## WORK INSTRUCTIONS
Go through the data below line by line. Give only the number of lines that contain "function".

## RECORDS SUPPLIED
■ ■ ■ ■

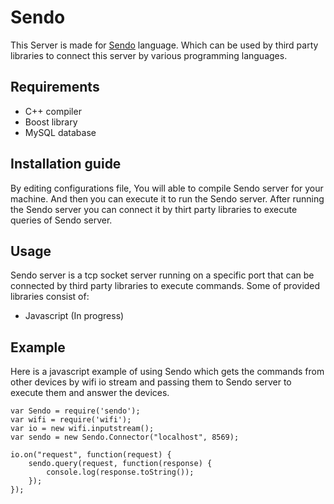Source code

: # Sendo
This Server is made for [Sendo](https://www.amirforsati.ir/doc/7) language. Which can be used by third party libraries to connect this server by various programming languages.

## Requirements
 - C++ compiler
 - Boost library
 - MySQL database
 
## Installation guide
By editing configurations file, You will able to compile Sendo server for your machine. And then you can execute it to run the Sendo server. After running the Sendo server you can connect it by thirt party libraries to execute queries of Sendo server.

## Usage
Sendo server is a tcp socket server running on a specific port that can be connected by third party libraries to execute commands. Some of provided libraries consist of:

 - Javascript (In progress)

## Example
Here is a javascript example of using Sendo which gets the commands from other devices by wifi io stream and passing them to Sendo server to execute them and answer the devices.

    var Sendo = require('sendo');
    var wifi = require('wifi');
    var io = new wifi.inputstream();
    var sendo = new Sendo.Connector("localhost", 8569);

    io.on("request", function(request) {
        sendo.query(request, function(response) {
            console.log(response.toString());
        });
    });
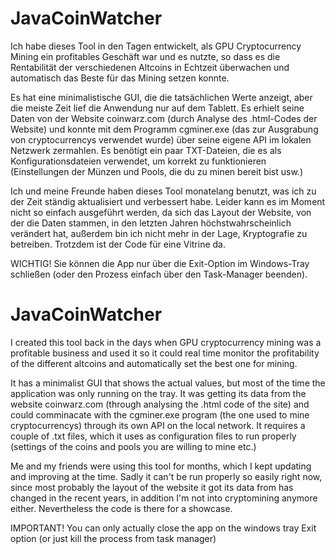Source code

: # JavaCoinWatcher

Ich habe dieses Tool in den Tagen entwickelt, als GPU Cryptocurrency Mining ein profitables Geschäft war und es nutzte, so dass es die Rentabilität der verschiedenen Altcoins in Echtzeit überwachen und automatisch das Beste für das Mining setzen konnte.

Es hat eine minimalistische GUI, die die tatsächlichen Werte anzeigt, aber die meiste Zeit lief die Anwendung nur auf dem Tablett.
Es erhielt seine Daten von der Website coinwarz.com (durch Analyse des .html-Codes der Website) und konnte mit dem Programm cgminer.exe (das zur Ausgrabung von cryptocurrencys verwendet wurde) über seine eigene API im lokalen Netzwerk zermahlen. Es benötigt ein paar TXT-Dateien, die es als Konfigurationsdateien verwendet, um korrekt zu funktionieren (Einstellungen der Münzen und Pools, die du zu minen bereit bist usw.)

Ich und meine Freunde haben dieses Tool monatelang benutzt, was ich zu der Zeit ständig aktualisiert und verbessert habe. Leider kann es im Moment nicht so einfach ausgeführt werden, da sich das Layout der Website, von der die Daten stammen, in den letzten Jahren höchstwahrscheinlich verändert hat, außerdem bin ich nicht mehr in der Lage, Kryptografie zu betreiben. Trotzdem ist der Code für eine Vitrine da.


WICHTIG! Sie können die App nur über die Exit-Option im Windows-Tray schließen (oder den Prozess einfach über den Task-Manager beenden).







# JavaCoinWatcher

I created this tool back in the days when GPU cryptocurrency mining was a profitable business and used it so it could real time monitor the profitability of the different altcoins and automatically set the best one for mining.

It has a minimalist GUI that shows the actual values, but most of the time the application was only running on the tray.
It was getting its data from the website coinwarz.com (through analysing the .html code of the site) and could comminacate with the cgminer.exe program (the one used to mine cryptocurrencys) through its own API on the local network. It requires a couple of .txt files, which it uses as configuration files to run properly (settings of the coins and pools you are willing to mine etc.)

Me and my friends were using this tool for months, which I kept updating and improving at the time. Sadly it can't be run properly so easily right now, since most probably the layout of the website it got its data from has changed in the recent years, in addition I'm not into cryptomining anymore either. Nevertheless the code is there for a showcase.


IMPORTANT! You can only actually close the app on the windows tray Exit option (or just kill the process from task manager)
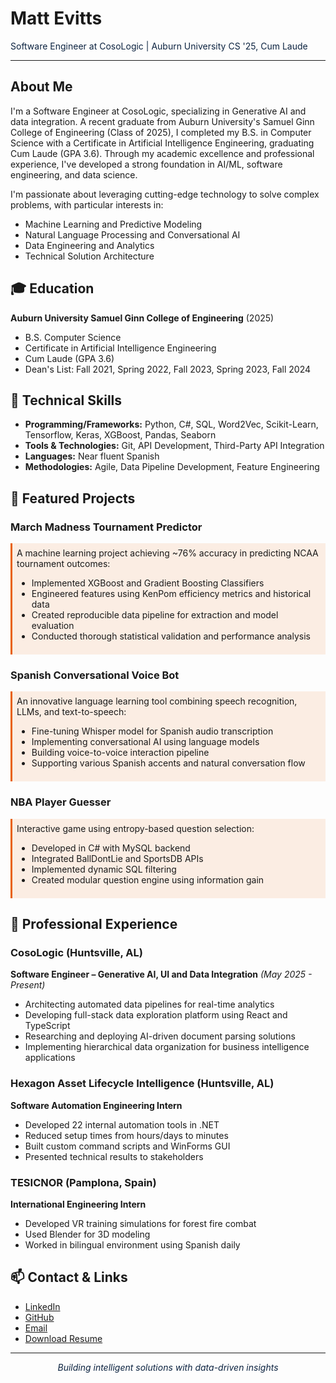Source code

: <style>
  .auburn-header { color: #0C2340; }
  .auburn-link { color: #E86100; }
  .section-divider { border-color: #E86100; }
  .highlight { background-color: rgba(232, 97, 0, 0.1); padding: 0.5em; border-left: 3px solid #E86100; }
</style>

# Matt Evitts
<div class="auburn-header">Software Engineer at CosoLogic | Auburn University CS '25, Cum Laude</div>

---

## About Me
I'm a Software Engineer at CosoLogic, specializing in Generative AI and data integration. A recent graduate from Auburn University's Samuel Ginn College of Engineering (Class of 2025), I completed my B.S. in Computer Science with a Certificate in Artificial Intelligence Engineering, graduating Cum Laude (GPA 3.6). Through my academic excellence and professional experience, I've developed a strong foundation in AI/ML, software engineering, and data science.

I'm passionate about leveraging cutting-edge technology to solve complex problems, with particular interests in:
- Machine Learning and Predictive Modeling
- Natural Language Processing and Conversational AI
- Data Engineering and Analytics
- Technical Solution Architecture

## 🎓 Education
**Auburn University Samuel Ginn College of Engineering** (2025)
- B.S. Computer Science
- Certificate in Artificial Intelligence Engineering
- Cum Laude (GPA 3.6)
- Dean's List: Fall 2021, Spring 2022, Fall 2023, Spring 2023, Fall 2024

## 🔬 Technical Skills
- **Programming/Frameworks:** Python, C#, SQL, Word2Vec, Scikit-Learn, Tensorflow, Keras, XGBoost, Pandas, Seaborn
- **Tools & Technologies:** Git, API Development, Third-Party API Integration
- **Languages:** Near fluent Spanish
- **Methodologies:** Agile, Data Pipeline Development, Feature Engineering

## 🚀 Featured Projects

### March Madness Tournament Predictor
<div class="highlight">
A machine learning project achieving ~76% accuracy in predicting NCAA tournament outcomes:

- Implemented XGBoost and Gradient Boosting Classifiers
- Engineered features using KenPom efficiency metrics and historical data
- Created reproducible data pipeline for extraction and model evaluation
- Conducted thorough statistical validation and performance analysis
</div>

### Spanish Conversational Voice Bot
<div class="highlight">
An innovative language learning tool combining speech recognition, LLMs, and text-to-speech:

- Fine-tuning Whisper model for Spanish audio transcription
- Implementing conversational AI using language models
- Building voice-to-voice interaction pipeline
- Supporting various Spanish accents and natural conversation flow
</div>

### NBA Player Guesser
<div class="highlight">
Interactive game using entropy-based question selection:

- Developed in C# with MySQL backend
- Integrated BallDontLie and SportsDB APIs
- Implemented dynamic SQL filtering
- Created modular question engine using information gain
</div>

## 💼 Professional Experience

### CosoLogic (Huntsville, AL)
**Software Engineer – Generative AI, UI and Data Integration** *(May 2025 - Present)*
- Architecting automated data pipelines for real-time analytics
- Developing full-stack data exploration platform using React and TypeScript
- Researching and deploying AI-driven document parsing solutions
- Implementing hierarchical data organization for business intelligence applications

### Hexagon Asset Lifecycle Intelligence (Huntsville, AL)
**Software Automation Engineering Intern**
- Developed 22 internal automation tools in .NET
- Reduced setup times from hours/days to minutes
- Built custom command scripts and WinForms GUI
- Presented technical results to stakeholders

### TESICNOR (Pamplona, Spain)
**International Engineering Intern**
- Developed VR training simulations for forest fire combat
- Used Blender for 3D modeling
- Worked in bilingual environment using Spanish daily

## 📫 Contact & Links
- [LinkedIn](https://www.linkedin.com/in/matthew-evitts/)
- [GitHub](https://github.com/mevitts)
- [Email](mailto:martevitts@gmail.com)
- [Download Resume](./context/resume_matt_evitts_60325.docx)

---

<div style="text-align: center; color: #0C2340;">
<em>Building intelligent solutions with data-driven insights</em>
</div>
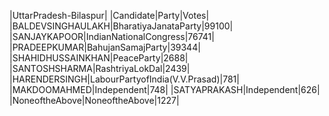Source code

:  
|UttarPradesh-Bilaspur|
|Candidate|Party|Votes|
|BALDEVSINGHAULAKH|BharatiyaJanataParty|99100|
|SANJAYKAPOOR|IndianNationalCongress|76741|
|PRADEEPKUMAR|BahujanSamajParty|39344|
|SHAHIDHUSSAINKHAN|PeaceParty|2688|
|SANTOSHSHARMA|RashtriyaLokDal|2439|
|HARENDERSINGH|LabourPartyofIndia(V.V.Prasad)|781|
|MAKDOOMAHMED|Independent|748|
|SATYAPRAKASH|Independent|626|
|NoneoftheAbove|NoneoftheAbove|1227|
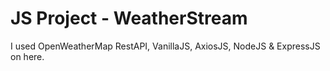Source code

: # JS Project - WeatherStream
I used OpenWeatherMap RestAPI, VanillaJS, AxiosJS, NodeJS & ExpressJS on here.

■ ■ ■ ■

## PROBLEM SOLUTION
2